Wyrzucony z Rakowa piłkarz znalazł nowy klub
Przygoda Kristoffera Klaessona z Rakowem Częstochowa nie potrwała nawet dwóch miesięcy. Norweski bramkarz przychodził do Polski z nadwagą, ale zamiast podejść na poważnie do diety, został przyłapany na wizycie w jednym z barów typu fast-food. Teraz po 3,5 roku znów będzie grał w swoim kraju. Został zawodnikiem Viking FK, czyli trzeciej drużyny poprzedniego sezonu Eliteserien.
W Rakowie spędził kilka… tygodni
Wydawało się, że Kristoffer Klaesson będzie w Rakowie następcą Vladana Kovacevicia, który za kilka milionów euro został wytransferowany do Sportingu CP. Poprzednie 2,5 roku był zawodnikiem Leeds United i choć rozegrał tam tylko cztery mecze, w tym czasie jego klub przez półtora roku występował w Premier League. Nie było jednak ani w kadrze na przedsezonowe sparingi, ani na inauguracyjny dla Rakowa mecz tego sezonu PKO BP Ekstraklasy (2:0 z Motorem Lublin). Okazało się, że Norweg przychodził do Polski… z lekką nadwagą.
Początkowo miał ogrywać się w czwartoligowych rezerwach i stosować się do określonego reżimu treningowego celem zgubienia nadprogramowych kilogramów. Tam zagrał jednak tylko raz i wkrótce okazało się, że był to jego jedyny oficjalny występ w jakimkolwiek zespole Rakowa.
Kristoffer Klaesson nie jest już zawodnikiem Rakowa Częstochowa. Kontrakt z 23-letnim bramkarzem został rozwiązany za porozumieniem stron.
🗣 Samuel Cárdenas: Historia Kristoffera w Rakowie kończy się dużo wcześniej, niż planowaliśmy. Razem ze sztabem szkoleniowym podjęliśmy… pic.twitter.com/AFCN6fauNK
— Raków Częstochowa (@Rakow1921) August 26, 2024
Niedługo później został przyłapany na wizycie w jednym z lokali sieci McDonald’s, o czym dowiedzieli się także jego przełożeni. Po dwóch tygodniach od ”afery fastfoodowej” klub oficjalnie poinformował o rozwiązaniu umowy za porozumieniem stron. Tym samym jego trzyletni kontrakt przestał obowiązywać już po siedmiu tygodniach.
Czwarty klub w ciągu roku
Mimo niewątpliwej rysy na swoim wizerunku, zaledwie miesiąc po odejściu z Rakowa znalazł nowy klub. Podpisał do końca sezonu kontrakt z duńskim Aarhus – byłym klubem Kamila Grabary. Był to transfer medyczny, bowiem kilka dni wcześniej kostkę złamał podstawowy bramkarz Leopold Wahlstedt. Finalnie jednak zagrał tylko raz, a pozostałe dziewięć meczów przesiedział na ławce rezerwowych. W ciągu zaledwie jednej rundy zaliczył więc dwie nieudane przygody, bowiem po zaledwie trzech miesiącach został pożegnany przez Aarhus.

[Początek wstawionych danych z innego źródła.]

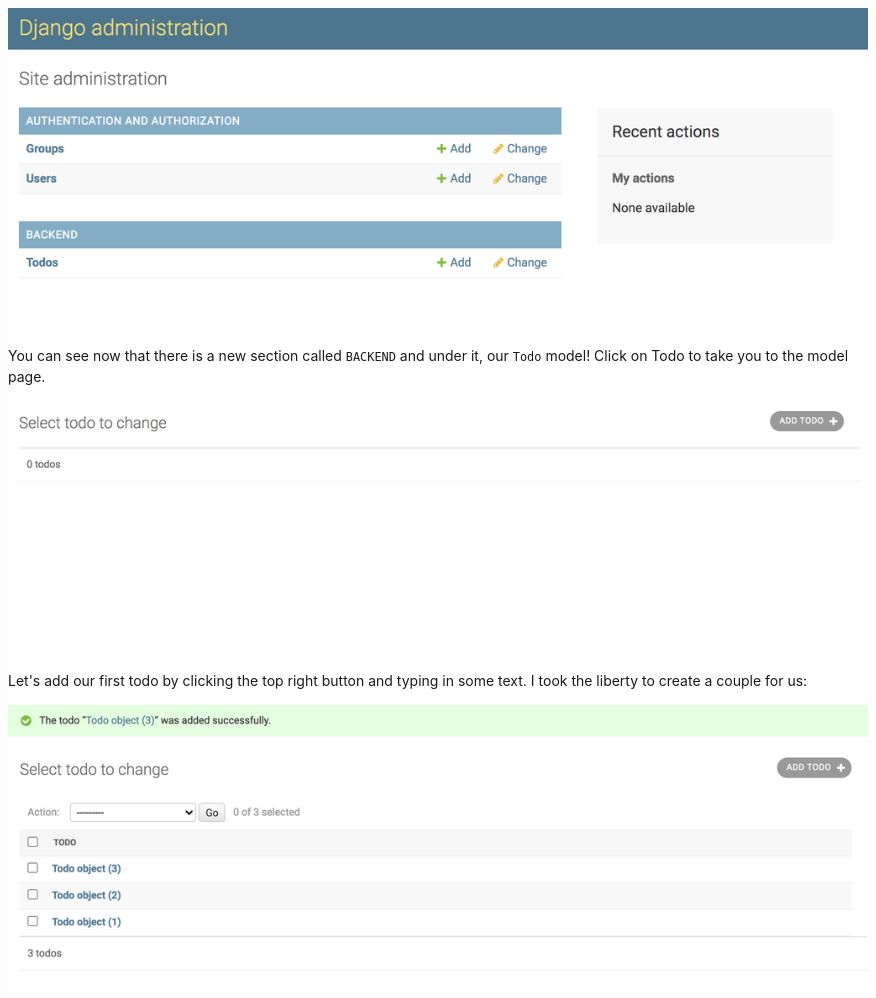![newtodoadmin](./images/newtodoadmin.png)

You can see now that there is a new section called `BACKEND` and under it, our `Todo` model! Click on Todo to take you to the model page. 

![todoboard](./images/todoboard.png)

Let's add our first todo by clicking the top right button and typing in some text. I took the liberty to create a couple for us: 

![addingtodo](./images/addingtodo.png)
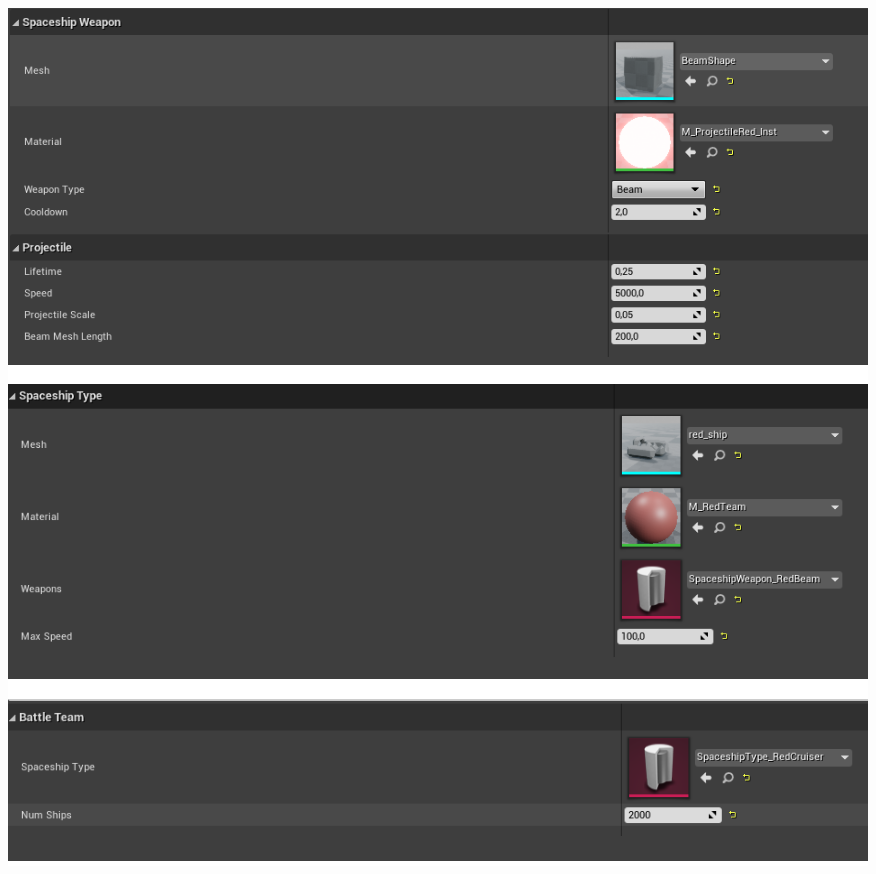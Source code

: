 ![Screenshot](/assets/images/posts/part2_image2.png)

![Screenshot](/assets/images/posts/part2_image3.png)

![Screenshot](/assets/images/posts/part2_image4.png)
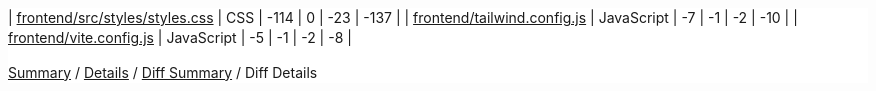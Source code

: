 | [frontend/src/styles/styles.css](/frontend/src/styles/styles.css) | CSS | -114 | 0 | -23 | -137 |
| [frontend/tailwind.config.js](/frontend/tailwind.config.js) | JavaScript | -7 | -1 | -2 | -10 |
| [frontend/vite.config.js](/frontend/vite.config.js) | JavaScript | -5 | -1 | -2 | -8 |

[Summary](results.md) / [Details](details.md) / [Diff Summary](diff.md) / Diff Details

Odszedł na rzecz norweskiego Viking FK i tym samym po 3,5 roku wrócił do swojej ojczyzny. Trzecia drużyna poprzedniego sezonu Eliteserien jest więc już jego czwartym klubem na przestrzeni roku. Z zespołem z miasta Stavanger podpisał umowę do końca grudnia 2027 roku (w Norwegii obowiązuje bowiem system wiosna-jesień). Już latem jego nowy klub przystąpi do eliminacji Ligi Konferencji.
🚨 OFFICIAL
Kristoffer Klaesson has signed for Viking!
The ex Vålerenga keeper, who went on to sign for Leeds, Raków and AGF, has struggled for game time, will be hopeful to find it in Stavanger as he signs a 3 year contract. ✍🏼 pic.twitter.com/8CHYc3d6Ke
— Football Norway (@NorwayFooty) January 15, 2025
Nowy sezon Eliteserien startuje w ostatni weekend marca. Jeśli Klaesson stanąłby między słupkami Vikinga FK, jego pierwszy oficjalny mecz w nowych barwach będzie miał miejsce przeciwko Valerendze Oslo, czyli klubowi, którego jest wychowankiem. Co więcej, okazję do zmierzenia się przeciwko swojemu macierzystemu klubowi będzie miał na wyjeździe, bowiem w stolicy Norwegii.